China’s Communist Party increases funding requirements for online lenders Analysis says Ant to bear the brunt

The mainland increased the capital requirements of online lending enterprises, analysis pointed out that the ant to bear the brunt.

The mainland’s Banking and Insurance Regulatory Commission recently issued another notice to further strengthen the “interim measures for the management of commercial banks’ Internet loans” proposed in July 2020, which requires online lending platforms to cover 30% of the funds in the loans. The move is seen as another regulatory measure against Ant Group.

Xinhua News Agency reported that on February 20, the Communist Party of China Banking and Insurance Regulatory Commission issued a notice on further regulating commercial banks’ Internet loan business, further refining the “Interim Measures for the Management of Commercial Banks’ Internet Loans”, which was officially implemented in July last year.

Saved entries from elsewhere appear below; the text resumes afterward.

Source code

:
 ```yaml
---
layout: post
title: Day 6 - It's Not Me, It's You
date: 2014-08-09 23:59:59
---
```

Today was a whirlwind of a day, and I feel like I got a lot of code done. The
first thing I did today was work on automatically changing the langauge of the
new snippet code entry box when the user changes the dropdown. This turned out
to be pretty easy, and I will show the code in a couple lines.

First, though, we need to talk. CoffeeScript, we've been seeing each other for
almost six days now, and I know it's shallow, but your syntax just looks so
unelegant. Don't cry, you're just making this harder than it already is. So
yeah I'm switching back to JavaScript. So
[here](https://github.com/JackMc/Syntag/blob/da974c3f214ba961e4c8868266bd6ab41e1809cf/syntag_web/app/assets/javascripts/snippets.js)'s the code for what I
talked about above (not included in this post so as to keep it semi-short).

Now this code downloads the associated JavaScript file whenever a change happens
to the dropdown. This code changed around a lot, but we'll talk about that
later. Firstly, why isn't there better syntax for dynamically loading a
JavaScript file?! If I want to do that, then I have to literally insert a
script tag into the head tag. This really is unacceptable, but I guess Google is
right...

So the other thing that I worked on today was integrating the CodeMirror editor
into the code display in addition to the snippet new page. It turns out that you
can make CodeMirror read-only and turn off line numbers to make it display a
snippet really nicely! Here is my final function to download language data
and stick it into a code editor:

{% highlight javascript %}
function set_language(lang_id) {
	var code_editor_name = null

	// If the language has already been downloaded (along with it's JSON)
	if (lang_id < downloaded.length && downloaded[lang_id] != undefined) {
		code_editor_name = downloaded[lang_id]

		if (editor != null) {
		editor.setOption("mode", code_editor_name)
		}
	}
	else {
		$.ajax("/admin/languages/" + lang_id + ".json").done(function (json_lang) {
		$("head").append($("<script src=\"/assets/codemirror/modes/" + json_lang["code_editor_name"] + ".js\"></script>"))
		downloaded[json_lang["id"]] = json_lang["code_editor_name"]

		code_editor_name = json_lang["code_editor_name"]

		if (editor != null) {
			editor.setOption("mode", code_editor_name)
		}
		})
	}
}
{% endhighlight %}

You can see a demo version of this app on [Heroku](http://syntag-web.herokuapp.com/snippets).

The notice further refines the prudential supervision requirements.

The report points out that the “Circular” specifies three quantitative indicators, including the ratio of capital contribution, i.e. commercial banks and partner institutions jointly fund loans, and the ratio of partner’s capital contribution in a single loan shall not be less than 30%; the concentration indicator, i.e. the balance of the Bank’s loans granted by commercial banks and a single partner shall not exceed 25% of the net Tier 1 capital In addition, the “Notice” also specifies that the balance of Internet loans granted by a commercial bank with a single partner shall not exceed 50% of the total loan balance.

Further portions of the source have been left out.